Monthly Archives: July 2010

Interview with a CEO

“So, tell me: How are you going to guarantee the accuracy and integrity of the data?” he asked.

I glanced at the clock on the wall: 2:25 p.m. The CEO and I had been talking since 2:00, and he had to be at his next meeting in 5 minutes.

I felt frozen, like a tilted pinball machine. For a moment I wasn’t even sure I’d heard the question right. He couldn’t seriously be asking a tester for… whaaa??? I could feel my adrenal glands dumping their contents into my blood stream.

“This is the moment,” I thought. “The point when this interview goes South.”

Part of me wanted to simply stand up, shake the CEO’s hand, thank him for the opportunity, and walk out. I could still salvage a nice afternoon before I had to be back at the airport.

Time seemed to slow to an agonizing crawl. Involuntarily, I pondered the previous 12 hours…

2:45AM Wake up, shower… 3AM Dress up in suit and tie (20 minutes devoted to fighting with tie)… 3:45AM Drive to airport… 5AM Sit in terminal… 6AM Board flight to San Francisco… 9AM Arrive SFO… 9:15AM Sit in (completely stationary) BART train… 10:00AM Miss Caltrain connection… 10:30AM Arrive at office, thanks to a ride from their helpful administrative assistant… 10:45AM Interview with the head of products… 11:30AM Interview with the head of development… 12:15PM Lunch… 2:00PM Interview with CEO…

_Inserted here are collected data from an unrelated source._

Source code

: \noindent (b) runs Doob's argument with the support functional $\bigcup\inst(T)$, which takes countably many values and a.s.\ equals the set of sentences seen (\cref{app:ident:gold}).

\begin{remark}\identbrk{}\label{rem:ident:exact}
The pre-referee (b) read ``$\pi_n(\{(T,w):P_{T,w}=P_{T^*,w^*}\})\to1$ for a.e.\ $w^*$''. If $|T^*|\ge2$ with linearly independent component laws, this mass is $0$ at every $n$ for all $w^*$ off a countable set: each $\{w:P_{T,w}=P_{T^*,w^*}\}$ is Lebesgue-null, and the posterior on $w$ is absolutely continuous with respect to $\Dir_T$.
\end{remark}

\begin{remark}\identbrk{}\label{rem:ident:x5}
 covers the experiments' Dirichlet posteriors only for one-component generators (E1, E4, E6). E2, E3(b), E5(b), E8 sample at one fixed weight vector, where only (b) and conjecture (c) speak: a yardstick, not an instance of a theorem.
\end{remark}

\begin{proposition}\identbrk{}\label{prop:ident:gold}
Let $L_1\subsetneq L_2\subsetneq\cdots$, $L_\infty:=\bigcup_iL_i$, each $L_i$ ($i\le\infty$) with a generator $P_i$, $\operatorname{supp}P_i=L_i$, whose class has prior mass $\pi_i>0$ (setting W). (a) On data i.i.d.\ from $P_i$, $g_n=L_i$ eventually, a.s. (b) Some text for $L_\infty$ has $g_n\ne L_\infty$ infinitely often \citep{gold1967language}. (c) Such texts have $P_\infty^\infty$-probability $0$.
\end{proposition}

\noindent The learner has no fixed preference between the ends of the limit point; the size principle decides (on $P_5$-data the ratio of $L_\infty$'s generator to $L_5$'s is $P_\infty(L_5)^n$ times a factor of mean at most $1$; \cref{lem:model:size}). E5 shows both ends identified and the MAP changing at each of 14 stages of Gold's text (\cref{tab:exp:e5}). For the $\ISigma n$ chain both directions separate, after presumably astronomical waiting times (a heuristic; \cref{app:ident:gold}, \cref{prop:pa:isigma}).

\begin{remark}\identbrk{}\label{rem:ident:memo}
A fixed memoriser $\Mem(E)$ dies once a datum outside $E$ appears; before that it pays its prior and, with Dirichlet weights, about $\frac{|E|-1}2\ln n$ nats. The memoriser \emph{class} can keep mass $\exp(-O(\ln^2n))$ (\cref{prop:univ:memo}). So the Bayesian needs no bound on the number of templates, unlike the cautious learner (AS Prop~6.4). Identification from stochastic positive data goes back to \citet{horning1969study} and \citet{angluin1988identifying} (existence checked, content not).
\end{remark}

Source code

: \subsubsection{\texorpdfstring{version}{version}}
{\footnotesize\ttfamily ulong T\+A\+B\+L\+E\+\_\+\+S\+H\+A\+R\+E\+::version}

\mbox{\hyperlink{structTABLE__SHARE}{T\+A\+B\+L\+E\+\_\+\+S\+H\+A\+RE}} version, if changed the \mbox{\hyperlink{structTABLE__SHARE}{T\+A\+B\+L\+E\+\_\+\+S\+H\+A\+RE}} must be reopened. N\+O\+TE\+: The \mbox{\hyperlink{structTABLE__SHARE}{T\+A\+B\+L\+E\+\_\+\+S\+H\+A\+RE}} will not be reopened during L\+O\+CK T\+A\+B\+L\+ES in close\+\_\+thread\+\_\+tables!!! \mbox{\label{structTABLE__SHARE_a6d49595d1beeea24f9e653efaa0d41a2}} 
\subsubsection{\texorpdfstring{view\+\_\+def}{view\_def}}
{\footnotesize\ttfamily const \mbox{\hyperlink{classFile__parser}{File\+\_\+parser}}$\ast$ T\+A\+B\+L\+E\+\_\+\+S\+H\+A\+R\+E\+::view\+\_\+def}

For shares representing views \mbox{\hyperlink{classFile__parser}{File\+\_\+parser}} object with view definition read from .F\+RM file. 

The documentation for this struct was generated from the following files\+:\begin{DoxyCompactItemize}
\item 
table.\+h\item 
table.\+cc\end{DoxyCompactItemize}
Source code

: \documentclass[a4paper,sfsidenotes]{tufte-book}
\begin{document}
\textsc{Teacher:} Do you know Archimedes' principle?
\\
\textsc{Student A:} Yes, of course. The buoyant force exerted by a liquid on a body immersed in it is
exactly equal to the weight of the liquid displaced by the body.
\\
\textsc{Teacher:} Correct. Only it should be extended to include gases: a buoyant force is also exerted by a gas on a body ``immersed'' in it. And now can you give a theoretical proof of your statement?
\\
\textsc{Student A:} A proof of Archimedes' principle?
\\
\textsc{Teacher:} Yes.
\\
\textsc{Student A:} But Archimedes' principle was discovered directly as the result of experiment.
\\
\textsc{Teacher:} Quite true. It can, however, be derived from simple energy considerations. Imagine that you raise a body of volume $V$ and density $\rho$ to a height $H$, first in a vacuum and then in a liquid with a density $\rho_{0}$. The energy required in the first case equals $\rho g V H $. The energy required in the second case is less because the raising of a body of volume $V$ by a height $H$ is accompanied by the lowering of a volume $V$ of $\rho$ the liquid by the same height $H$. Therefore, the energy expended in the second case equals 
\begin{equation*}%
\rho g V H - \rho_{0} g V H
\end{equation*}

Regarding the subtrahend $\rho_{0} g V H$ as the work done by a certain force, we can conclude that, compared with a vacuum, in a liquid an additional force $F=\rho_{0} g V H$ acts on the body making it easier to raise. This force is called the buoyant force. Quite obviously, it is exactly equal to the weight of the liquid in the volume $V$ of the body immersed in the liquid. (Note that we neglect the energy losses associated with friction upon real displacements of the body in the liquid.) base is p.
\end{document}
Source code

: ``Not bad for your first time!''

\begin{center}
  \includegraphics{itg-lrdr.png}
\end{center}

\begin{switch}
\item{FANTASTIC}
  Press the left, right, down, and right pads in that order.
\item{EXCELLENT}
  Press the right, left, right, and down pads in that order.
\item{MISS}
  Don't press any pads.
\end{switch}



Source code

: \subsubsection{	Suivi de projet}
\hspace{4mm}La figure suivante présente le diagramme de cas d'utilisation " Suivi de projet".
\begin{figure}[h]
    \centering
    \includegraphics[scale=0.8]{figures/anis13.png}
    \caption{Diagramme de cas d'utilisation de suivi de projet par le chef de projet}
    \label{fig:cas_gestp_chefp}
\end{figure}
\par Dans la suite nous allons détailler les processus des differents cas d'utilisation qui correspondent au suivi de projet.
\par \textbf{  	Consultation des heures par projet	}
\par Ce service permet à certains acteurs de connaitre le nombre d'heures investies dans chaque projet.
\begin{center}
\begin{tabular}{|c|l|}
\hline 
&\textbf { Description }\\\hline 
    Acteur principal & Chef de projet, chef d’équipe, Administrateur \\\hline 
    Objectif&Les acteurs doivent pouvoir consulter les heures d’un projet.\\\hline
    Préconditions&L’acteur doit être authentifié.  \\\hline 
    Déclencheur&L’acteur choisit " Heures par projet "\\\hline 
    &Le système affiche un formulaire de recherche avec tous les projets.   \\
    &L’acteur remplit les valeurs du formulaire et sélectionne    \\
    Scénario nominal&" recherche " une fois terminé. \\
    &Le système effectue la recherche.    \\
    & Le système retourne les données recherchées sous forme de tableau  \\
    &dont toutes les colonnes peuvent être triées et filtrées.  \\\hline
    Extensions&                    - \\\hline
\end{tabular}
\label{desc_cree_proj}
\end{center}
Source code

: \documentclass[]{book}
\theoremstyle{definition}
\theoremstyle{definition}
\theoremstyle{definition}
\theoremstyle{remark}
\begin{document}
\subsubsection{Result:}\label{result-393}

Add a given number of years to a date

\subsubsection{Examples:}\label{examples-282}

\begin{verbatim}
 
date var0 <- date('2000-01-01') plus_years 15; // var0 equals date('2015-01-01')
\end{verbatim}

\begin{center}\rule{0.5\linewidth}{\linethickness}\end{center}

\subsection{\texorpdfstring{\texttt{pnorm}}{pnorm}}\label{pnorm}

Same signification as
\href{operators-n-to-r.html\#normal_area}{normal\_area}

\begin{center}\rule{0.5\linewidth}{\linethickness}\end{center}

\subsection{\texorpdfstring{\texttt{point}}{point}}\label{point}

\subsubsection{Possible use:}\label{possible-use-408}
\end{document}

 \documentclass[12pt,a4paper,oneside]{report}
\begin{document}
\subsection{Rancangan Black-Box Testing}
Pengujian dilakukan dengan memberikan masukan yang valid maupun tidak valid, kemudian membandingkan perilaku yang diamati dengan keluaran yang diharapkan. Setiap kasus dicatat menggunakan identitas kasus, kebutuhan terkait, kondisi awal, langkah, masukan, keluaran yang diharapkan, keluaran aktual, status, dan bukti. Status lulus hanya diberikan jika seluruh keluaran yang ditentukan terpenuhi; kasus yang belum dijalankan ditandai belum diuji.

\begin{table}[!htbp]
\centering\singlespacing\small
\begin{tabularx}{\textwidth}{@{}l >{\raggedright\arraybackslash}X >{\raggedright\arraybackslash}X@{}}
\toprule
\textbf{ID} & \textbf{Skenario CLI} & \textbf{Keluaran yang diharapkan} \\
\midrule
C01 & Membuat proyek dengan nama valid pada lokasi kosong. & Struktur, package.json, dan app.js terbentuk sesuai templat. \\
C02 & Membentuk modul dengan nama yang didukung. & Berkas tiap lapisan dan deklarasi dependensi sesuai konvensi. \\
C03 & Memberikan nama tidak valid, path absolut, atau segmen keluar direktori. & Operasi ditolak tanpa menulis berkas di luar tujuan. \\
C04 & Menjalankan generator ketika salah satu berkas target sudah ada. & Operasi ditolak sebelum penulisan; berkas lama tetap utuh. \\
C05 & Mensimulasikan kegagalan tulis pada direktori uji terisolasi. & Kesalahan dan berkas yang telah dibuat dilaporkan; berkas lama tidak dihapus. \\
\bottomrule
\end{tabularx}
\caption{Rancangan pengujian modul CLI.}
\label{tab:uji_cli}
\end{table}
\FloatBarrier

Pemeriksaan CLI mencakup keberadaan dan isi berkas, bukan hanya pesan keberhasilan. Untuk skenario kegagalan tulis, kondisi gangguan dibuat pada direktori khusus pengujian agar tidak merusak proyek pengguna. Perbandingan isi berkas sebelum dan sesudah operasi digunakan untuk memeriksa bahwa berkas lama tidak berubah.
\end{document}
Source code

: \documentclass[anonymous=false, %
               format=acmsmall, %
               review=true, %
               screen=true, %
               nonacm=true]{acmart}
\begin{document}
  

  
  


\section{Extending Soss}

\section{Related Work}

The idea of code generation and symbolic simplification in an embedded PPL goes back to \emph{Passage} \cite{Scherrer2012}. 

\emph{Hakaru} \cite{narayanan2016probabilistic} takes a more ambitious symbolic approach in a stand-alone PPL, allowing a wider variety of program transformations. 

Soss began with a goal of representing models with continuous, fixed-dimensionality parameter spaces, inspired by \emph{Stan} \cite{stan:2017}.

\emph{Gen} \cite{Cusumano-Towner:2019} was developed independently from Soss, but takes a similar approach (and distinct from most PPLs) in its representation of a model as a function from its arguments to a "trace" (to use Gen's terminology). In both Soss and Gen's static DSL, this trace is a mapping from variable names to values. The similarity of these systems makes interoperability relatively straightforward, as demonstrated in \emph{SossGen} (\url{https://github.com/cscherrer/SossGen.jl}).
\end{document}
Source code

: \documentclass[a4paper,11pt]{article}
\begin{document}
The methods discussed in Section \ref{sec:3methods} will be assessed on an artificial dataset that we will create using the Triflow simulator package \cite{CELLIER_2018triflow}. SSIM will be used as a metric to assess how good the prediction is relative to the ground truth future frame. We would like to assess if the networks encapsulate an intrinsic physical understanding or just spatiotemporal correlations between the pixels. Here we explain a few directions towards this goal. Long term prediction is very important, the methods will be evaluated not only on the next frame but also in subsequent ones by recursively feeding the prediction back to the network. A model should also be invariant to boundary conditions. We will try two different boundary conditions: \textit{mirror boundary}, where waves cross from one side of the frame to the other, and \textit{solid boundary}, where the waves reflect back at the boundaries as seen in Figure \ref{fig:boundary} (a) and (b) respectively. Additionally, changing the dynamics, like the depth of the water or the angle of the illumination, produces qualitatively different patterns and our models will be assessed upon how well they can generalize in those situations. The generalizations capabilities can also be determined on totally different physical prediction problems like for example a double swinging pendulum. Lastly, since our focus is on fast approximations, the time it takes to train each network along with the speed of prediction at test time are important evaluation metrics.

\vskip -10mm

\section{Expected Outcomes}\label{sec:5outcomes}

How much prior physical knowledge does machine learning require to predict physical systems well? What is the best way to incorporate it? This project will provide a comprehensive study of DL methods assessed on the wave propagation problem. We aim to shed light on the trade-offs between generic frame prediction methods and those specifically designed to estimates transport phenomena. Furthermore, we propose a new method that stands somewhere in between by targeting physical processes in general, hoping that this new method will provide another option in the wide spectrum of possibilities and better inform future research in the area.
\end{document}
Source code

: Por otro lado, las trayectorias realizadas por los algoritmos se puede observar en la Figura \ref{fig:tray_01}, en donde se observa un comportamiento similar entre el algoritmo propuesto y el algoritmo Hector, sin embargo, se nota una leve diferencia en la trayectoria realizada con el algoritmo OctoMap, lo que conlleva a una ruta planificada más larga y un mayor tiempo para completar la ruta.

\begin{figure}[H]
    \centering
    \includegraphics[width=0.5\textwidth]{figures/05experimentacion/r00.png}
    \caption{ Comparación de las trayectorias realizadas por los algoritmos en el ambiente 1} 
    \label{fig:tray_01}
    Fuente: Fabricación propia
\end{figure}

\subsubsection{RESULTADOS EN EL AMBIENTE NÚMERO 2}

As the epinephrine circulated through my body, creating a sensation akin to somersaulting backwards, I began to feel resentful. I’d flown there on my own dime, after having already talked with these guys by phone for several hours. I was under the impression that the trip would be more of a “meet & greet the team” social hour. Not a repeat of the entire interview process, from square one. The Head of Products had given me several assurances that I was his top choice and that they’d only be asking me to fly out if the position were essentially mine to refuse.

So, there I was. The CEO sat across the table from me, expecting an answer.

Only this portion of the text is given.